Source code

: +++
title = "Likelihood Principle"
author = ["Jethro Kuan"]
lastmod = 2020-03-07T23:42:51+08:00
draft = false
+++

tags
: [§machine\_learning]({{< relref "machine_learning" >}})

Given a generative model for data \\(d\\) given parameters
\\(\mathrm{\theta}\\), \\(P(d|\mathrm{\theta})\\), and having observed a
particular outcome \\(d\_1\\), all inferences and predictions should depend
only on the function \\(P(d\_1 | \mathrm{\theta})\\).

# # # # #

◆ WHAT THE TASK ASKS: Which lines of the material contain the string "theta"? List each of them.

◆ EXERCISE ANSWER:
\\(\mathrm{\theta}\\), \\(P(d|\mathrm{\theta})\\), and having observed a
only on the function \\(P(d\_1 | \mathrm{\theta})\\).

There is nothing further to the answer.